__Your goal__
Without the images, print every line of the material below exactly as given.

——

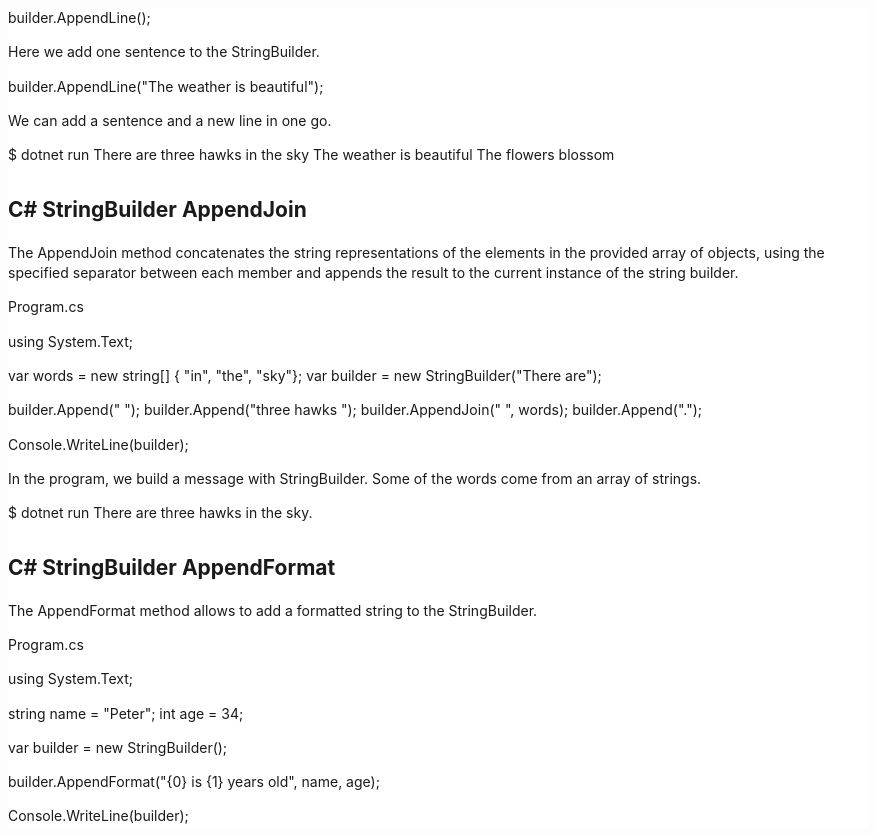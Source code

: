 builder.AppendLine();

Here we add one sentence to the StringBuilder.

builder.AppendLine("The weather is beautiful");

We can add a sentence and a new line in one go.

$ dotnet run
There are three hawks in the sky
The weather is beautiful
The flowers blossom

## C# StringBuilder AppendJoin

The AppendJoin method concatenates the string representations of
the elements in the provided array of objects, using the specified separator
between each member and appends the result to the current instance of the string
builder.

Program.cs
  

using System.Text;

var words = new string[] { "in", "the", "sky"};
var builder = new StringBuilder("There are");

builder.Append(" ");
builder.Append("three hawks ");
builder.AppendJoin(" ", words);
builder.Append(".");

Console.WriteLine(builder);

In the program, we build a message with StringBuilder. Some of 
the words come from an array of strings.

$ dotnet run
There are three hawks in the sky.

## C# StringBuilder AppendFormat

The AppendFormat method allows to add a formatted string to the 
StringBuilder.

Program.cs
  

using System.Text;

string name = "Peter";
int age = 34;

var builder = new StringBuilder();

builder.AppendFormat("{0} is {1} years old", name, age);

Console.WriteLine(builder);
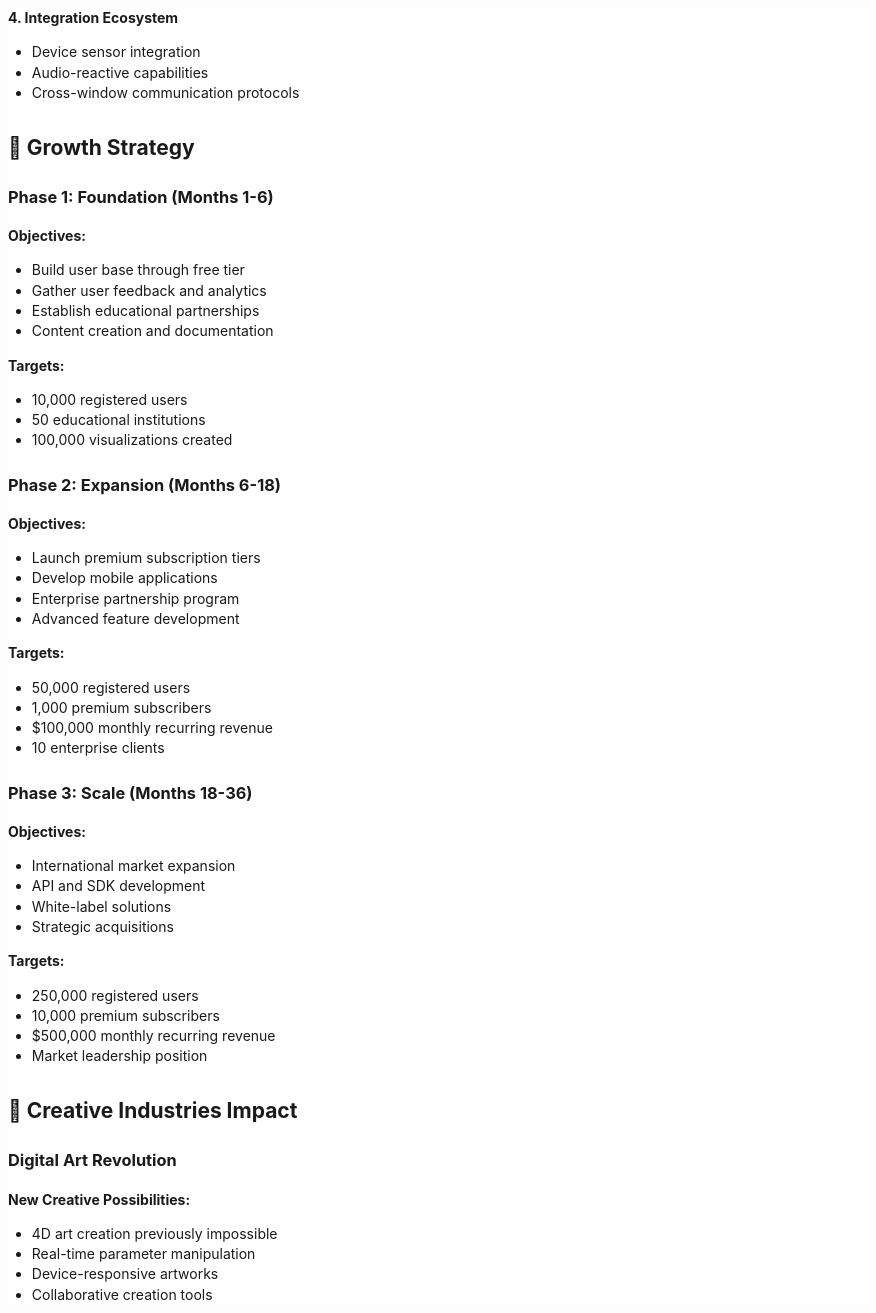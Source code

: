 **4. Integration Ecosystem**
- Device sensor integration
- Audio-reactive capabilities
- Cross-window communication protocols

## 🚀 Growth Strategy

### Phase 1: Foundation (Months 1-6)
**Objectives:**
- Build user base through free tier
- Gather user feedback and analytics
- Establish educational partnerships
- Content creation and documentation

**Targets:**
- 10,000 registered users
- 50 educational institutions
- 100,000 visualizations created

### Phase 2: Expansion (Months 6-18)
**Objectives:**
- Launch premium subscription tiers
- Develop mobile applications
- Enterprise partnership program
- Advanced feature development

**Targets:**
- 50,000 registered users
- 1,000 premium subscribers
- $100,000 monthly recurring revenue
- 10 enterprise clients

### Phase 3: Scale (Months 18-36)
**Objectives:**
- International market expansion
- API and SDK development
- White-label solutions
- Strategic acquisitions

**Targets:**
- 250,000 registered users
- 10,000 premium subscribers
- $500,000 monthly recurring revenue
- Market leadership position

## 🎨 Creative Industries Impact

### Digital Art Revolution
**New Creative Possibilities:**
- 4D art creation previously impossible
- Real-time parameter manipulation
- Device-responsive artworks
- Collaborative creation tools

——

__Answer to this problem__
Source code

: builder.AppendLine();

Here we add one sentence to the StringBuilder.

builder.AppendLine("The weather is beautiful");

We can add a sentence and a new line in one go.

$ dotnet run
There are three hawks in the sky
The weather is beautiful
The flowers blossom

## C# StringBuilder AppendJoin

The AppendJoin method concatenates the string representations of
the elements in the provided array of objects, using the specified separator
between each member and appends the result to the current instance of the string
builder.

Program.cs
  

using System.Text;

var words = new string[] { "in", "the", "sky"};
var builder = new StringBuilder("There are");

builder.Append(" ");
builder.Append("three hawks ");
builder.AppendJoin(" ", words);
builder.Append(".");

Console.WriteLine(builder);

In the program, we build a message with StringBuilder. Some of 
the words come from an array of strings.

$ dotnet run
There are three hawks in the sky.

## C# StringBuilder AppendFormat

The AppendFormat method allows to add a formatted string to the 
StringBuilder.

Program.cs
  

using System.Text;

string name = "Peter";
int age = 34;

var builder = new StringBuilder();

builder.AppendFormat("{0} is {1} years old", name, age);

Console.WriteLine(builder);
Source code

: **4. Integration Ecosystem**
- Device sensor integration
- Audio-reactive capabilities
- Cross-window communication protocols

## 🚀 Growth Strategy

### Phase 1: Foundation (Months 1-6)
**Objectives:**
- Build user base through free tier
- Gather user feedback and analytics
- Establish educational partnerships
- Content creation and documentation

**Targets:**
- 10,000 registered users
- 50 educational institutions
- 100,000 visualizations created

### Phase 2: Expansion (Months 6-18)
**Objectives:**
- Launch premium subscription tiers
- Develop mobile applications
- Enterprise partnership program
- Advanced feature development

**Targets:**
- 50,000 registered users
- 1,000 premium subscribers
- $100,000 monthly recurring revenue
- 10 enterprise clients

### Phase 3: Scale (Months 18-36)
**Objectives:**
- International market expansion
- API and SDK development
- White-label solutions
- Strategic acquisitions

**Targets:**
- 250,000 registered users
- 10,000 premium subscribers
- $500,000 monthly recurring revenue
- Market leadership position

## 🎨 Creative Industries Impact

### Digital Art Revolution
**New Creative Possibilities:**
- 4D art creation previously impossible
- Real-time parameter manipulation
- Device-responsive artworks
- Collaborative creation tools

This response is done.